In the listing below, locate the lines that hold the string "Roland". Copy those lines.

## Given data
*** Block opens ***

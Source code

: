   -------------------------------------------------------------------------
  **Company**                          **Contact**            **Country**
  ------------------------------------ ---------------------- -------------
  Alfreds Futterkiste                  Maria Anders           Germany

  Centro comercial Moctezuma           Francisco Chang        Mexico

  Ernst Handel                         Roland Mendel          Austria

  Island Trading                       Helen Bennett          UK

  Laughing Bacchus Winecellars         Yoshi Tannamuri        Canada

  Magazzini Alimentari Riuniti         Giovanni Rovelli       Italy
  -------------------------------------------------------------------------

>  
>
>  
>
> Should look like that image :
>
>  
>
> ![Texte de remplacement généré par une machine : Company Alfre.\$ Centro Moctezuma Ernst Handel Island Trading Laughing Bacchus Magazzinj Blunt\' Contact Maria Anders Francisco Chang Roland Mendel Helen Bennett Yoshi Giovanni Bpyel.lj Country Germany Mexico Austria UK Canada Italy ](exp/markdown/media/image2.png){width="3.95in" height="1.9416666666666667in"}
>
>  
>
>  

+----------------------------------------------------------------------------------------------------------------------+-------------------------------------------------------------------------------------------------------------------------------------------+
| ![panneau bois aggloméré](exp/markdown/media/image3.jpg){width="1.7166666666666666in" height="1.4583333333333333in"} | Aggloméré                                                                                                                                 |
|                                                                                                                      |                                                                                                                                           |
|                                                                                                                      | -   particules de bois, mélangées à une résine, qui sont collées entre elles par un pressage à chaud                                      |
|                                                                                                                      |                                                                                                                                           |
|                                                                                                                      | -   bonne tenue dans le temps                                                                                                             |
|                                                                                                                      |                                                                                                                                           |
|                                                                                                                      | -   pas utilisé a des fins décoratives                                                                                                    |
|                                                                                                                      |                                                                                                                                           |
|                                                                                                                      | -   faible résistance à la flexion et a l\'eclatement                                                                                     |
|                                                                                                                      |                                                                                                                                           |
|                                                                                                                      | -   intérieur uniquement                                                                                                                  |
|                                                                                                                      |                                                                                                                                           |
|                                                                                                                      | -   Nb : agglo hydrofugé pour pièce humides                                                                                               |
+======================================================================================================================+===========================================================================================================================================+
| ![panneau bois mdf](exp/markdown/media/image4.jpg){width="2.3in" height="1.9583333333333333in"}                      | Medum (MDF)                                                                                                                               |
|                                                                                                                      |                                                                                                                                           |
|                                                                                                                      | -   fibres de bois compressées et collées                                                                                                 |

*** Block closes ***

## Response area
  Ernst Handel                         Roland Mendel          Austria
> ![Texte de remplacement généré par une machine : Company Alfre.\$ Centro Moctezuma Ernst Handel Island Trading Laughing Bacchus Magazzinj Blunt\' Contact Maria Anders Francisco Chang Roland Mendel Helen Bennett Yoshi Giovanni Bpyel.lj Country Germany Mexico Austria UK Canada Italy ](exp/markdown/media/image2.png){width="3.95in" height="1.9416666666666667in"}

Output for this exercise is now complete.